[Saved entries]
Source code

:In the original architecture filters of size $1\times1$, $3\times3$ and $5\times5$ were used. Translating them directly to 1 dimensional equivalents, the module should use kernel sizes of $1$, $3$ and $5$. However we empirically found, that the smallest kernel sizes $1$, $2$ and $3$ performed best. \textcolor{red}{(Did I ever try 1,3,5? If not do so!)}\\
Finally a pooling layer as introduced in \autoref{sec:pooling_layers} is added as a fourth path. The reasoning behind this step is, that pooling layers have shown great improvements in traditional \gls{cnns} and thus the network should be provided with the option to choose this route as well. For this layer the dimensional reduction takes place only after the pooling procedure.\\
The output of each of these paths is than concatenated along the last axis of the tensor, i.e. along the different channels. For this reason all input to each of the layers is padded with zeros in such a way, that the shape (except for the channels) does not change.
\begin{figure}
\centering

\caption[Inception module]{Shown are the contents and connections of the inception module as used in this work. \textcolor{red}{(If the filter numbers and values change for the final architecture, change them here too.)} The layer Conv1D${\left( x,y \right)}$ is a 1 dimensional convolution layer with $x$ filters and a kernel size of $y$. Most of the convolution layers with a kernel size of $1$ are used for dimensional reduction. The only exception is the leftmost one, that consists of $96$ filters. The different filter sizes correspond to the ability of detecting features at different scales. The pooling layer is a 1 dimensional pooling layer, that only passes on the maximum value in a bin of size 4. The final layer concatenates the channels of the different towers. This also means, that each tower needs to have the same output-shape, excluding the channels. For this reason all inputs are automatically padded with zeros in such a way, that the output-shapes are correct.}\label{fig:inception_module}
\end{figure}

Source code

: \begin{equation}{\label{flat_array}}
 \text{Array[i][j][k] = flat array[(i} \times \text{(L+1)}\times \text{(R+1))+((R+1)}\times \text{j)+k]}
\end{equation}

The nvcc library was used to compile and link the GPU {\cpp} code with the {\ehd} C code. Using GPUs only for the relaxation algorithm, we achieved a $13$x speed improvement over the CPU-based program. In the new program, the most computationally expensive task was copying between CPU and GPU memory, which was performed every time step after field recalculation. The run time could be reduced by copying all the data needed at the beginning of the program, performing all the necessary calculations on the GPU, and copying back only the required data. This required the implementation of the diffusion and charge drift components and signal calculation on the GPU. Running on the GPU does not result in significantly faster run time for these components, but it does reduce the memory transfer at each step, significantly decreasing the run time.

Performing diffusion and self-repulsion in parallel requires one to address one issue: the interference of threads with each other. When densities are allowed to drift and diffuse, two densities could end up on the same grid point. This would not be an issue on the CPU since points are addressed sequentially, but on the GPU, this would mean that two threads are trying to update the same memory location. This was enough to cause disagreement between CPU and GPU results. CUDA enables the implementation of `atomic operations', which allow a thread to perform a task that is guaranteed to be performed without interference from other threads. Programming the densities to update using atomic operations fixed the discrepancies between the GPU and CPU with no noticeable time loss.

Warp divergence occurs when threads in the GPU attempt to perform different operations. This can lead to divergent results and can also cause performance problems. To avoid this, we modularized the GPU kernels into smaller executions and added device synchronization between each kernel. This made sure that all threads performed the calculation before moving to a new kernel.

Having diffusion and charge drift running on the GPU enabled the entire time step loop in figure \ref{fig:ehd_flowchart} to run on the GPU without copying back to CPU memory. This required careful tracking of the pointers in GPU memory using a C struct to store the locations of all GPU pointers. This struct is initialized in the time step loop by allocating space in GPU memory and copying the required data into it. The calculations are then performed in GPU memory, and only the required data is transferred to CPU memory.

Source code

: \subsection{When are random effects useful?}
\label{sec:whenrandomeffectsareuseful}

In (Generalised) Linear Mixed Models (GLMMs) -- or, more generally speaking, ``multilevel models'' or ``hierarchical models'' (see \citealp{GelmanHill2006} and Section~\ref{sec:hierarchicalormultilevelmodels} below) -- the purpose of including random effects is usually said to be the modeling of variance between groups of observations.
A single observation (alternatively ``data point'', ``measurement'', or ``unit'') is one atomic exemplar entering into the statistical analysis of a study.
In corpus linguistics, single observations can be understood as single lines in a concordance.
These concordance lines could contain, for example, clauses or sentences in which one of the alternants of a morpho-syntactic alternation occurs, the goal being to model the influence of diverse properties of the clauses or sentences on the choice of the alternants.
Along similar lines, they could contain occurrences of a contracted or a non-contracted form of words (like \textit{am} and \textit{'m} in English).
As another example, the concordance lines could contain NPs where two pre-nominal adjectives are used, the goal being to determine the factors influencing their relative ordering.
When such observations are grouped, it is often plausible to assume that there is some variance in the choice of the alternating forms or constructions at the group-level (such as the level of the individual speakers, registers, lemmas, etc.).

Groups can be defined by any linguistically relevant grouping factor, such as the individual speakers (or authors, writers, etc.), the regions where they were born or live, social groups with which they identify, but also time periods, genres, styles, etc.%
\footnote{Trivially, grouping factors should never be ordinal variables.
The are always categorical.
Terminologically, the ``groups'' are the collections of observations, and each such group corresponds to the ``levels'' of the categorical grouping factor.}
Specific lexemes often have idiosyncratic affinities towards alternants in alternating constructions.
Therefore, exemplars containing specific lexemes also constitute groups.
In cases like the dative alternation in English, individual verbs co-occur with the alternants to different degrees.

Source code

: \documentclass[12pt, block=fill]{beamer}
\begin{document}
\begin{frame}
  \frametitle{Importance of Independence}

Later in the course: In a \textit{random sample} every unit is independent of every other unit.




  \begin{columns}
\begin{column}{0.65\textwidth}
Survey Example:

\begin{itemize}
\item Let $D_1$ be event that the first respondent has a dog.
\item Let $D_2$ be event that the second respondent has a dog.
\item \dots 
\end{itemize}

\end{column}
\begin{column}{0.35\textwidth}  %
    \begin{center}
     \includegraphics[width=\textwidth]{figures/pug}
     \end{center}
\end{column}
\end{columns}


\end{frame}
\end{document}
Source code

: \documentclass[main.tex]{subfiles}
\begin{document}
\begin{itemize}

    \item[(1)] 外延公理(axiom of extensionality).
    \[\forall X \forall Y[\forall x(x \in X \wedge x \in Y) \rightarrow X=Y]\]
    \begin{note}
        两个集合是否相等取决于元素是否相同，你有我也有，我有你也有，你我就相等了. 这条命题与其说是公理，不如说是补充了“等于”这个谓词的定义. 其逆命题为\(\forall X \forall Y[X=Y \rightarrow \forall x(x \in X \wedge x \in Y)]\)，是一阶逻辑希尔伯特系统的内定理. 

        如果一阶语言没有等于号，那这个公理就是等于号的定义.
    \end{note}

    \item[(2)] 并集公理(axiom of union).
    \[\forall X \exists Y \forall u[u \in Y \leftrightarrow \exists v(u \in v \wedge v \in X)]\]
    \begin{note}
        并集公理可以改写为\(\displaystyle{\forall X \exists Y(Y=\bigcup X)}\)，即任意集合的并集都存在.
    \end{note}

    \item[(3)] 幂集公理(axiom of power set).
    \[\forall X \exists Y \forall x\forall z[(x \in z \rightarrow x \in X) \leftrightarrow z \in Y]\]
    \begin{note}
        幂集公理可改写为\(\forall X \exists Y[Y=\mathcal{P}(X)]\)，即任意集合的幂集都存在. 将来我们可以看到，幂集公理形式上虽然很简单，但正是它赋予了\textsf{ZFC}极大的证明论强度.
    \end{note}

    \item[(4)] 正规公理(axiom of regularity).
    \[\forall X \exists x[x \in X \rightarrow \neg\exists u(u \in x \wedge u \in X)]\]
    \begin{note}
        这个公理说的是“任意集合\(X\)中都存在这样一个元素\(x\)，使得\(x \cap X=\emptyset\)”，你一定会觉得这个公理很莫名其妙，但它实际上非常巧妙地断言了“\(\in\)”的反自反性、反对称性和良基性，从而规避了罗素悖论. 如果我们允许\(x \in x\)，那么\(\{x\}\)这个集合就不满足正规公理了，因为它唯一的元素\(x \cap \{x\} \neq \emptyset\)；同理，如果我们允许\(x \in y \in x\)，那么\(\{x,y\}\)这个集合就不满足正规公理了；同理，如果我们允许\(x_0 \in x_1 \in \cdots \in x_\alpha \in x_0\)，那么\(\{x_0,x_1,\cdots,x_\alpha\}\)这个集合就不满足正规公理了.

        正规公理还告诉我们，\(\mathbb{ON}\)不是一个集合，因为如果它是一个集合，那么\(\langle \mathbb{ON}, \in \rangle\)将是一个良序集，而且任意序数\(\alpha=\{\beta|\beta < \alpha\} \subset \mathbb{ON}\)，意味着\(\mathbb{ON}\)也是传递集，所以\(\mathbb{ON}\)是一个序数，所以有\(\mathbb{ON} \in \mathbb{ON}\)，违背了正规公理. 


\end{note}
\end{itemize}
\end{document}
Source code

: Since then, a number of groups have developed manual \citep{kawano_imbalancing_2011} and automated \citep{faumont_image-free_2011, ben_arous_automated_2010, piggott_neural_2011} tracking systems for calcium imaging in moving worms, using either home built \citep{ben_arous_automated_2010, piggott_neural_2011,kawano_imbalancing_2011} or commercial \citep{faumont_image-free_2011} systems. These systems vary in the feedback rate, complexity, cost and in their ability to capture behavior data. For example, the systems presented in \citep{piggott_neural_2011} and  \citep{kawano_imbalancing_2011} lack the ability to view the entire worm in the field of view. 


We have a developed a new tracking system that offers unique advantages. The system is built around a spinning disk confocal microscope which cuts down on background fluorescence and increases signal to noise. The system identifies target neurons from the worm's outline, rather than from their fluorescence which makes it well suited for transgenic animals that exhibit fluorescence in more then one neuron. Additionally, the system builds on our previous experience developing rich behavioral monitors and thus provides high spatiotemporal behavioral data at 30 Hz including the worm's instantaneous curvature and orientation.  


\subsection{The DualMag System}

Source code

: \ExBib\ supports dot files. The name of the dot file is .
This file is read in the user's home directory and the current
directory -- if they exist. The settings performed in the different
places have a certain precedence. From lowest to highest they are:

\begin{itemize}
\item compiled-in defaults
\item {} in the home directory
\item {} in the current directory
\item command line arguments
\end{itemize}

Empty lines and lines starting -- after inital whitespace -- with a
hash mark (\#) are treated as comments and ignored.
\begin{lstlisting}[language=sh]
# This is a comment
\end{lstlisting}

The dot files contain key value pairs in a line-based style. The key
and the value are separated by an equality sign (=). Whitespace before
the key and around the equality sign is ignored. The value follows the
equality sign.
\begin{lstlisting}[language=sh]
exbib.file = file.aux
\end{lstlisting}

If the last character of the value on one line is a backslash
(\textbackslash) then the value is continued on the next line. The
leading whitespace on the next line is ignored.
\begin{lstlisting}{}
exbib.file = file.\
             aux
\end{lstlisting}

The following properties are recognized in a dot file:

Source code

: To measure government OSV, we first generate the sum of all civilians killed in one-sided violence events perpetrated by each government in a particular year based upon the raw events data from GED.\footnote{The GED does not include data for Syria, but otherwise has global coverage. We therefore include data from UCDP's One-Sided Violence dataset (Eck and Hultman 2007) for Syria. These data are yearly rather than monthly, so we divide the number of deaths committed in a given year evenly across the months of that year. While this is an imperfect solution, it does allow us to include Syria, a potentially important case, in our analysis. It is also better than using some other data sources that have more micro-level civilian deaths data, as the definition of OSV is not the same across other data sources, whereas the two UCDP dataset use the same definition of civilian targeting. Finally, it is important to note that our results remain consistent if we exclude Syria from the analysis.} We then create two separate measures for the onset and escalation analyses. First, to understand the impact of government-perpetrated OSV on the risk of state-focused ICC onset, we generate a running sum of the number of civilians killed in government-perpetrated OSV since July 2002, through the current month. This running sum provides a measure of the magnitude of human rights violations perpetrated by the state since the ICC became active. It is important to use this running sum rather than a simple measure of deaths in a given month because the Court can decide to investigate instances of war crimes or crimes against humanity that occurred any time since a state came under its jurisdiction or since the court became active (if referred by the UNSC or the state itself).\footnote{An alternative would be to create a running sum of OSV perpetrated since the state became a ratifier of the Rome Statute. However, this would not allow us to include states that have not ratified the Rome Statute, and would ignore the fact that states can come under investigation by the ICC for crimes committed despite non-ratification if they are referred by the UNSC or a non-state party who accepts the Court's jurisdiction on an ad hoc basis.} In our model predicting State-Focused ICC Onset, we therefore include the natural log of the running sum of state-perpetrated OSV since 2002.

▸ **Your assignment**
The word "categorical" may appear on some lines of these records; state how many such lines there are, and nothing else.

▸ **Task solution**
2